When I got home that afternoon I did a little detective work. My guess was that it might be Khmer, the language of Cambodia. This is where people always stop be in telling these types of stories-- wait, how did you even make such a guess? I don't really know how I know half the things I know except to say that I've always been the type of person who browses encyclopedias and stares at tables of flags of the world or scans bilingual menus in Chinese restaurants until I can guess, by process of elimination, which character means "chicken" and which means "pork". So I can't really tell you why the font resonated with me as Khmer, but it seemed like a reasonable guess.

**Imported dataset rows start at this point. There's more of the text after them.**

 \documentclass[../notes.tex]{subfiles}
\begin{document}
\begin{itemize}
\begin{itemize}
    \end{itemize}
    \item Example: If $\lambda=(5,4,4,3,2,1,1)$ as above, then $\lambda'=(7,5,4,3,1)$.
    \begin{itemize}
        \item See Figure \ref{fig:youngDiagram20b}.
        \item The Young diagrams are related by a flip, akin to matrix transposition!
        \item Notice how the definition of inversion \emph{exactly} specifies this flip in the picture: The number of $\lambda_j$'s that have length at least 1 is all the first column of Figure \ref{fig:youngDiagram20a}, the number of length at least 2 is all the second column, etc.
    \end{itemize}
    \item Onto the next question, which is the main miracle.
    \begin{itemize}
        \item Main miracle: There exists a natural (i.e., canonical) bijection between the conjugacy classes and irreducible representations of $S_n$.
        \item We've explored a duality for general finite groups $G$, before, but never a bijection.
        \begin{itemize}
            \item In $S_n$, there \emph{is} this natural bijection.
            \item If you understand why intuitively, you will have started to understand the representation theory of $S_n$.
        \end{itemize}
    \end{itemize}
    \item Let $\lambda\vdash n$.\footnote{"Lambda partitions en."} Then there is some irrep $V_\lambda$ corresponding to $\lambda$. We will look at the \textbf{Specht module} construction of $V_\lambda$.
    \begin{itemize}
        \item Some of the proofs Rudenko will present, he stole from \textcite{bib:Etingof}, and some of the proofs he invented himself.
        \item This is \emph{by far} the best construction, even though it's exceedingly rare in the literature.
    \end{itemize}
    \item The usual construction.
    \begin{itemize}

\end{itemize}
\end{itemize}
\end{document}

I started out on Wikipedia, looking at the entry for "Khmer alphabet" but my computer lacked the ability to process the fonts so I just saw a bunch of boxes and symbols. So I did a Google image search for "Khmer alphabet" instead and found several tables to compare my crumpled handwritten letters to. They didn't match, and I concluded that it wasn't Khmer after all. Thai, then? Again, as much as I tried to make them, the letters didn't match. Let's see... Vietnamese uses a Roman alphabet, what other countries are in Southeast Asia. Laos? Bingo, my letters were there on the Lao alphabet charts. Now I figured that since I was working with an alphabet, it doesn't matter whether you understand the letters-- as long as you have a chart of the alphabetical order you can browse a dictionary. This is where I ended my informal Google-led research and headed to the library because I thought pages of a book would be easier to browse than pages of a website. I found a Lao-English dictionary, consulted the page on alphabetical order, and found the word pretty quickly: "Laos". The shirt said "Laos" in Lao.
So while I know Google's not always the best tool for a reference query, with a little creativity on the part of an experienced researcher it can be a great shortcut. In all the research took about twenty minutes. And while it really wasn't that hard, it was fun to impress my co-worker when I brought in the photocopied dictionary page the next day.